За кучами открылся задний двор. У ворот навалены дровишки, рядом стоит сухонький, иссеченный топором чурбачок. Выпученный плетень сенника подперт снизу острозубой бороной. Сараи, насквозь просвеченные пыльными лучами, уходят в землю, и двери снизу уже сорваны с петель. Яблоневый сад. Под стволами, в кривой грядке убогие стручки лука и чеснока. Шиферная крыша дома покрылась толстой ржавой патиной. Дом тускло и подслеповато посмотрел на Димку черными окнами. На террасе, жаркой и сухой, стоит продавленный диван, умывальник, пахнет зубной пастой, видимо, навечно въевшийся запах. В сенях тепло и сумрачно. Все это казалось Димке мучительно знакомым, и он физически напрягался, но черные шторки хлопали перед пустотой. Димка оставил сумку и постучал по ручке двери, оббитой одеялом. Тишина. Дергая ручку, он надеялся, что открывает дверь в свое детство, в память свою. Темно и прохладно, будто в берлоге. Димка увидел только ножку стола, освещаемую из сеней. Пахло спиртом, камфарным маслом и застарелыми лекарствами.

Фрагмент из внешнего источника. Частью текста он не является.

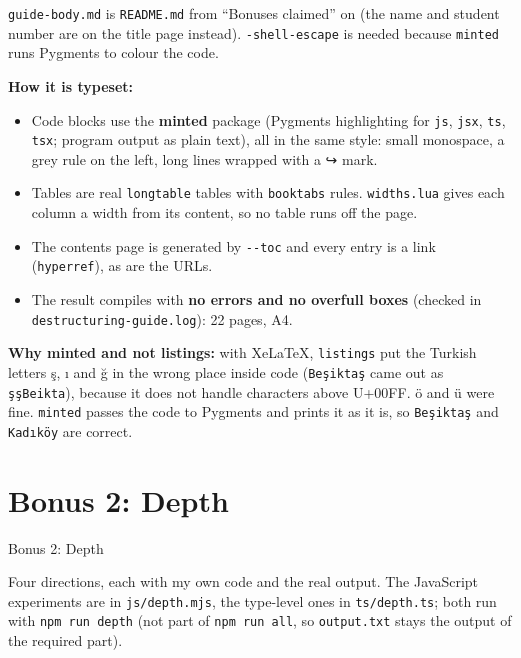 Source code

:\documentclass[
  10pt,
]{article}
\providecommand{\tightlist}{%
  \setlength{\itemsep}{0pt}\setlength{\parskip}{0pt}}
\begin{document}
\texttt{guide-body.\allowbreak{}md} is \texttt{README.\allowbreak{}md}
from ``Bonuses claimed'' on (the name and student number are on the
title page instead). \texttt{-shell-escape} is needed because
\texttt{minted} runs Pygments to colour the code.

\textbf{How it is typeset:}

\begin{itemize}
\tightlist
\item
  Code blocks use the \textbf{minted} package (Pygments highlighting for
  \texttt{js}, \texttt{jsx}, \texttt{ts}, \texttt{tsx}; program output
  as plain text), all in the same style: small monospace, a grey rule on
  the left, long lines wrapped with a ↪ mark.
\item
  Tables are real \texttt{longtable} tables with \texttt{booktabs}
  rules. \texttt{widths.\allowbreak{}lua} gives each column a width from
  its content, so no table runs off the page.
\item
  The contents page is generated by \texttt{-\/\allowbreak{}-toc} and
  every entry is a link (\texttt{hyperref}), as are the URLs.
\item
  The result compiles with \textbf{no errors and no overfull boxes}
  (checked in \texttt{destructuring-guide.\allowbreak{}log}): 22 pages,
  A4.
\end{itemize}

\textbf{Why minted and not listings:} with XeLaTeX, \texttt{listings}
put the Turkish letters ş, ı and ğ in the wrong place inside code
(\texttt{\allowbreak{}\textquotesingle{}Beşiktaş\allowbreak{}\textquotesingle{}}
came out as
\texttt{\allowbreak{}\textquotesingle{}şşBeikta\allowbreak{}\textquotesingle{}}),
because it does not handle characters above U+00FF. ö and ü were fine.
\texttt{minted} passes the code to Pygments and prints it as it is, so
\texttt{\allowbreak{}\textquotesingle{}Beşiktaş\allowbreak{}\textquotesingle{}}
and
\texttt{\allowbreak{}\textquotesingle{}Kadıköy\allowbreak{}\textquotesingle{}}
are correct.

\hypertarget{bonus-2-depth}{%
\section{Bonus 2: Depth}\label{bonus-2-depth}}

Bonus 2: Depth

Four directions, each with my own code and the real output. The
JavaScript experiments are in
\texttt{js/\allowbreak{}depth.\allowbreak{}mjs}, the type-level ones in
\texttt{ts/\allowbreak{}depth.\allowbreak{}ts}; both run with
\texttt{npm\ run\ depth} (not part of \texttt{npm\ run\ all}, so
\texttt{output.\allowbreak{}txt} stays the output of the required part).
\end{document}

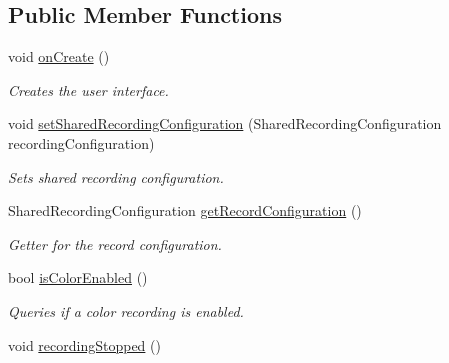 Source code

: \subsection*{Public Member Functions}
\begin{DoxyCompactItemize}
\item 
\hypertarget{class_record_tab_handler_a17ea59082d2d9e7638fffc96a9f0717b}{}void \hyperlink{class_record_tab_handler_a17ea59082d2d9e7638fffc96a9f0717b}{on\+Create} ()\label{class_record_tab_handler_a17ea59082d2d9e7638fffc96a9f0717b}

\begin{DoxyCompactList}\small\item\em Creates the user interface. \end{DoxyCompactList}\item 
void \hyperlink{class_record_tab_handler_a0c51292366cbd2519ca702505a9a3b2e}{set\+Shared\+Recording\+Configuration} (Shared\+Recording\+Configuration recording\+Configuration)
\begin{DoxyCompactList}\small\item\em Sets shared recording configuration. \end{DoxyCompactList}\item 
Shared\+Recording\+Configuration \hyperlink{class_record_tab_handler_a141be59e81660f5cf6cff7aa3e527ba8}{get\+Record\+Configuration} ()
\begin{DoxyCompactList}\small\item\em Getter for the record configuration. \end{DoxyCompactList}\item 
bool \hyperlink{class_record_tab_handler_a352050f9e525e107a39d202fe592aba4}{is\+Color\+Enabled} ()
\begin{DoxyCompactList}\small\item\em Queries if a color recording is enabled. \end{DoxyCompactList}\item 
\hypertarget{class_record_tab_handler_aaa359ad1668615eb6cbf96830f0a6ea6}{}void \hyperlink{class_record_tab_handler_aaa359ad1668615eb6cbf96830f0a6ea6}{recording\+Stopped} ()\label{class_record_tab_handler_aaa359ad1668615eb6cbf96830f0a6ea6}


\end{DoxyCompactItemize}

— Здравствуйте, есть кто дома? — негромко позвал он.

Услышал шевеление в углу, а потом увидел старика, тихо и жалко поднимавшегося ему навстречу. Димке казалось, что если бы он не приехал, то старик так бы пролежал в темноте и Девятое мая и Новый год, все время, что ему осталось жить. Тот осторожно спустил с дивана ноги, концы носков обвисли, как у ребенка. Рубашка продрана на локтях. Рот приоткрыт, нижняя губа выдвинута вперед, сухая и глянцевая, как клавиша. Он что-то тихо, хрипло говорил, ворочая по сторонам головой, глаза его слезились. Димка присел на стул и вздохнул. Старик смотрел на него с прилежной грустью, словно бы из того небытия, когда все еще видишь, понимаешь, сожалеешь и любишь, но уже не можешь проявить своего участия.

“Я пожил и умираю”, — спокойным тоном говорило все его существо.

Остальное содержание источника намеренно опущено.